[Opening RECORDS SUPPLIED section]

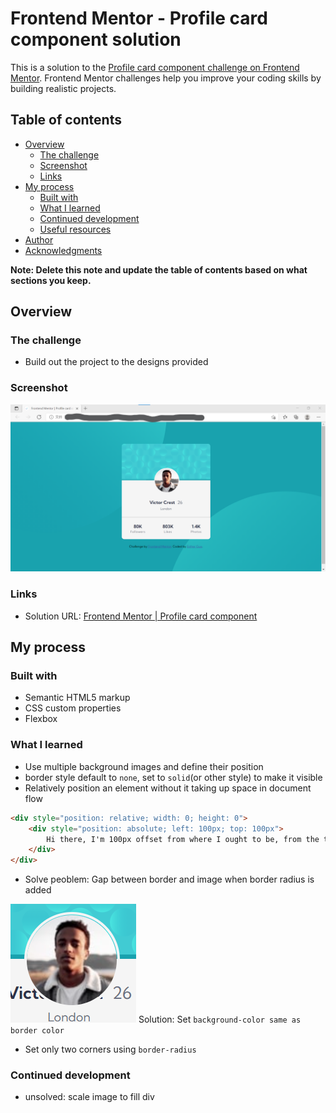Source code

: # Frontend Mentor - Profile card component solution

This is a solution to the [Profile card component challenge on Frontend Mentor](https://www.frontendmentor.io/challenges/profile-card-component-cfArpWshJ). Frontend Mentor challenges help you improve your coding skills by building realistic projects. 

## Table of contents

- [Overview](#overview)
  - [The challenge](#the-challenge)
  - [Screenshot](#screenshot)
  - [Links](#links)
- [My process](#my-process)
  - [Built with](#built-with)
  - [What I learned](#what-i-learned)
  - [Continued development](#continued-development)
  - [Useful resources](#useful-resources)
- [Author](#author)
- [Acknowledgments](#acknowledgments)

**Note: Delete this note and update the table of contents based on what sections you keep.**

## Overview

### The challenge

- Build out the project to the designs provided

### Screenshot

![](./screenshots/screenshot.png)

### Links

- Solution URL: [Frontend Mentor | Profile card component](https://esther-guo.github.io/profile-card-component-fm/)

## My process

### Built with

- Semantic HTML5 markup
- CSS custom properties
- Flexbox

### What I learned

- Use multiple background images and define their position
- border style default to `none`, set to `solid`(or other style) to make it visible
- Relatively position an element without it taking up space in document flow
```html
<div style="position: relative; width: 0; height: 0">
    <div style="position: absolute; left: 100px; top: 100px">
        Hi there, I'm 100px offset from where I ought to be, from the top and left.
    </div>
</div>
```
- Solve peoblem: Gap between border and image when border radius is added

![](./screenshots/gap.png)
Solution: Set `background-color same as border color`

- Set only two corners using `border-radius` 

### Continued development

- unsolved: scale image to fill div

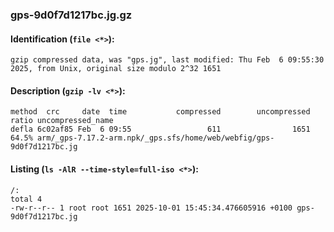 ### gps-9d0f7d1217bc.jg.gz
#### Identification (`file <*>`):
```
gzip compressed data, was "gps.jg", last modified: Thu Feb  6 09:55:30 2025, from Unix, original size modulo 2^32 1651
```
#### Description (`gzip -lv <*>`):
```
method  crc     date  time           compressed        uncompressed  ratio uncompressed_name
defla 6c02af85 Feb  6 09:55                 611                1651  64.5% arm/_gps-7.17.2-arm.npk/_gps.sfs/home/web/webfig/gps-9d0f7d1217bc.jg
```
#### Listing (`ls -AlR --time-style=full-iso <*>`):
```
/:
total 4
-rw-r--r-- 1 root root 1651 2025-10-01 15:45:34.476605916 +0100 gps-9d0f7d1217bc.jg
```

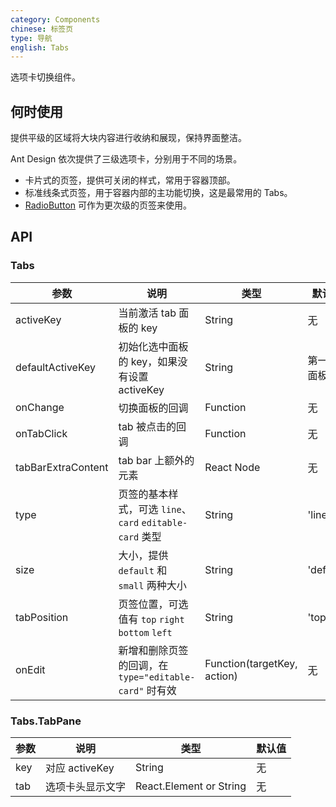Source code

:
 ```yaml
---
category: Components
chinese: 标签页
type: 导航
english: Tabs
---
```




选项卡切换组件。

## 何时使用

提供平级的区域将大块内容进行收纳和展现，保持界面整洁。

Ant Design 依次提供了三级选项卡，分别用于不同的场景。

- 卡片式的页签，提供可关闭的样式，常用于容器顶部。
- 标准线条式页签，用于容器内部的主功能切换，这是最常用的 Tabs。
- [RadioButton](/components/radio/#demo-radiobutton) 可作为更次级的页签来使用。

## API

### Tabs

| 参数             | 说明                                         | 类型     | 默认值        |
|------------------|----------------------------------------------|----------|---------------|
| activeKey        | 当前激活 tab 面板的 key                      | String   | 无            |
| defaultActiveKey | 初始化选中面板的 key，如果没有设置 activeKey | String   | 第一个面板    |
| onChange         | 切换面板的回调                               | Function | 无            |
| onTabClick       | tab 被点击的回调                             | Function | 无            |
| tabBarExtraContent | tab bar 上额外的元素                       | React Node | 无          |
| type | 页签的基本样式，可选 `line`、`card` `editable-card` 类型   | String   | 'line'      |
| size | 大小，提供 `default` 和 `small` 两种大小  | String   | 'default'      |
| tabPosition | 页签位置，可选值有 `top` `right` `bottom` `left`  | String   | 'top'      |
| onEdit | 新增和删除页签的回调，在 `type="editable-card"` 时有效 | Function(targetKey, action) | 无 |

### Tabs.TabPane

| 参数 | 说明             | 类型                    | 默认值 |
|------|------------------|-------------------------|--------|
| key  | 对应 activeKey   | String                  | 无     |
| tab  | 选项卡头显示文字 | React.Element or String | 无     |
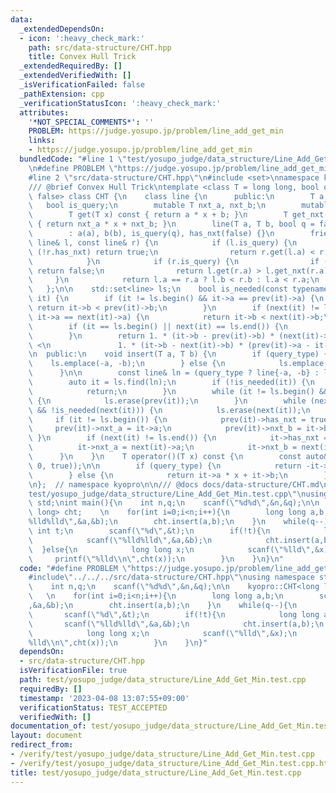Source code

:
 ```yaml
---
data:
  _extendedDependsOn:
  - icon: ':heavy_check_mark:'
    path: src/data-structure/CHT.hpp
    title: Convex Hull Trick
  _extendedRequiredBy: []
  _extendedVerifiedWith: []
  _isVerificationFailed: false
  _pathExtension: cpp
  _verificationStatusIcon: ':heavy_check_mark:'
  attributes:
    '*NOT_SPECIAL_COMMENTS*': ''
    PROBLEM: https://judge.yosupo.jp/problem/line_add_get_min
    links:
    - https://judge.yosupo.jp/problem/line_add_get_min
  bundledCode: "#line 1 \"test/yosupo_judge/data_structure/Line_Add_Get_Min.test.cpp\"\
    \n#define PROBLEM \"https://judge.yosupo.jp/problem/line_add_get_min\"\n#include<iostream>\n\
    #line 2 \"src/data-structure/CHT.hpp\"\n#include <set>\nnamespace kyopro {\n\n\
    /// @brief Convex Hull Trick\ntemplate <class T = long long, bool query_type =\
    \ false> class CHT {\n    class line {\n      public:\n        T a, b;\n     \
    \   bool is_query;\n        mutable T nxt_a, nxt_b;\n        mutable bool has_nxt;\n\
    \        T get(T x) const { return a * x + b; }\n        T get_nxt(T x) const\
    \ { return nxt_a * x + nxt_b; }\n        line(T a, T b, bool q = false)\n    \
    \        : a(a), b(b), is_query(q), has_nxt(false) {}\n        friend bool operator<(const\
    \ line& l, const line& r) {\n            if (l.is_query) {\n                if\
    \ (!r.has_nxt) return true;\n                return r.get(l.a) < r.get_nxt(l.a);\n\
    \            }\n            if (r.is_query) {\n                if (!l.has_nxt)\
    \ return false;\n                return l.get(r.a) > l.get_nxt(r.a);\n       \
    \     }\n            return l.a == r.a ? l.b < r.b : l.a < r.a;\n        }\n \
    \   };\n\n    std::set<line> ls;\n    bool is_needed(const typename std::set<line>::iterator&\
    \ it) {\n        if (it != ls.begin() && it->a == prev(it)->a) {\n           \
    \ return it->b < prev(it)->b;\n        }\n        if (next(it) != ls.end() &&\
    \ it->a == next(it)->a) {\n            return it->b < next(it)->b;\n        }\n\
    \        if (it == ls.begin() || next(it) == ls.end()) {\n            return true;\n\
    \        }\n        return 1. * (it->b - prev(it)->b) * (next(it)->a - it->a)\
    \ <\n               1. * (it->b - next(it)->b) * (prev(it)->a - it->a);\n    }\n\
    \n  public:\n    void insert(T a, T b) {\n        if (query_type) {\n        \
    \    ls.emplace(-a, -b);\n        } else {\n            ls.emplace(a, b);\n  \
    \      }\n\n        const line& ln = (query_type ? line{-a, -b} : line{a, b});\n\
    \        auto it = ls.find(ln);\n        if (!is_needed(it)) {\n            ls.erase(it);\n\
    \            return;\n        }\n        while (it != ls.begin() && !is_needed(prev(it)))\
    \ {\n            ls.erase(prev(it));\n        }\n        while (next(it) != ls.end()\
    \ && !is_needed(next(it))) {\n            ls.erase(next(it));\n        }\n   \
    \     if (it != ls.begin()) {\n            prev(it)->has_nxt = true;\n       \
    \     prev(it)->nxt_a = it->a;\n            prev(it)->nxt_b = it->b;\n       \
    \ }\n        if (next(it) != ls.end()) {\n            it->has_nxt = true;\n  \
    \          it->nxt_a = next(it)->a;\n            it->nxt_b = next(it)->b;\n  \
    \      }\n    }\n    T operator()(T x) const {\n        const auto& it = ls.lower_bound(line(x,\
    \ 0, true));\n\n        if (query_type) {\n            return -it->a * x - it->b;\n\
    \        } else {\n            return it->a * x + it->b;\n        }\n    }\n};\n\
    \n};  // namespace kyopro\n\n/// @docs docs/data-structure/CHT.md\n#line 4 \"\
    test/yosupo_judge/data_structure/Line_Add_Get_Min.test.cpp\"\nusing namespace\
    \ std;\nint main(){\n    int n,q;\n    scanf(\"%d%d\",&n,&q);\n\n    kyopro::CHT<long\
    \ long> cht;    \n    for(int i=0;i<n;i++){\n        long long a,b;\n        scanf(\"\
    %lld%lld\",&a,&b);\n        cht.insert(a,b);\n    }\n    while(q--){\n       \
    \ int t;\n        scanf(\"%d\",&t);\n        if(!t){\n            long long a,b;\n\
    \            scanf(\"%lld%lld\",&a,&b);\n            cht.insert(a,b);\n      \
    \  }else{\n            long long x;\n            scanf(\"%lld\",&x);\n       \
    \     printf(\"%lld\\n\",cht(x));\n        }\n    }\n}\n"
  code: "#define PROBLEM \"https://judge.yosupo.jp/problem/line_add_get_min\"\n#include<iostream>\n\
    #include\"../../../src/data-structure/CHT.hpp\"\nusing namespace std;\nint main(){\n\
    \    int n,q;\n    scanf(\"%d%d\",&n,&q);\n\n    kyopro::CHT<long long> cht; \
    \   \n    for(int i=0;i<n;i++){\n        long long a,b;\n        scanf(\"%lld%lld\"\
    ,&a,&b);\n        cht.insert(a,b);\n    }\n    while(q--){\n        int t;\n \
    \       scanf(\"%d\",&t);\n        if(!t){\n            long long a,b;\n     \
    \       scanf(\"%lld%lld\",&a,&b);\n            cht.insert(a,b);\n        }else{\n\
    \            long long x;\n            scanf(\"%lld\",&x);\n            printf(\"\
    %lld\\n\",cht(x));\n        }\n    }\n}"
  dependsOn:
  - src/data-structure/CHT.hpp
  isVerificationFile: true
  path: test/yosupo_judge/data_structure/Line_Add_Get_Min.test.cpp
  requiredBy: []
  timestamp: '2023-04-08 13:07:55+09:00'
  verificationStatus: TEST_ACCEPTED
  verifiedWith: []
documentation_of: test/yosupo_judge/data_structure/Line_Add_Get_Min.test.cpp
layout: document
redirect_from:
- /verify/test/yosupo_judge/data_structure/Line_Add_Get_Min.test.cpp
- /verify/test/yosupo_judge/data_structure/Line_Add_Get_Min.test.cpp.html
title: test/yosupo_judge/data_structure/Line_Add_Get_Min.test.cpp
---
```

[Closing RECORDS SUPPLIED section]

## EXERCISE PROMPT:
Transcribe the entries above exactly, from their first line through the line with "- unsolved: scale image to fill div", and omit all pictures.

## ANSWER BOX:
Source code

: # Frontend Mentor - Profile card component solution

This is a solution to the [Profile card component challenge on Frontend Mentor](https://www.frontendmentor.io/challenges/profile-card-component-cfArpWshJ). Frontend Mentor challenges help you improve your coding skills by building realistic projects. 

## Table of contents

- [Overview](#overview)
  - [The challenge](#the-challenge)
  - [Screenshot](#screenshot)
  - [Links](#links)
- [My process](#my-process)
  - [Built with](#built-with)
  - [What I learned](#what-i-learned)
  - [Continued development](#continued-development)
  - [Useful resources](#useful-resources)
- [Author](#author)
- [Acknowledgments](#acknowledgments)

**Note: Delete this note and update the table of contents based on what sections you keep.**

## Overview

### The challenge

- Build out the project to the designs provided

### Screenshot

![](./screenshots/screenshot.png)

### Links

- Solution URL: [Frontend Mentor | Profile card component](https://esther-guo.github.io/profile-card-component-fm/)

## My process

### Built with

- Semantic HTML5 markup
- CSS custom properties
- Flexbox

### What I learned

- Use multiple background images and define their position
- border style default to `none`, set to `solid`(or other style) to make it visible
- Relatively position an element without it taking up space in document flow
```html
<div style="position: relative; width: 0; height: 0">
    <div style="position: absolute; left: 100px; top: 100px">
        Hi there, I'm 100px offset from where I ought to be, from the top and left.
    </div>
</div>
```
- Solve peoblem: Gap between border and image when border radius is added

![](./screenshots/gap.png)
Solution: Set `background-color same as border color`

- Set only two corners using `border-radius` 

### Continued development

- unsolved: scale image to fill div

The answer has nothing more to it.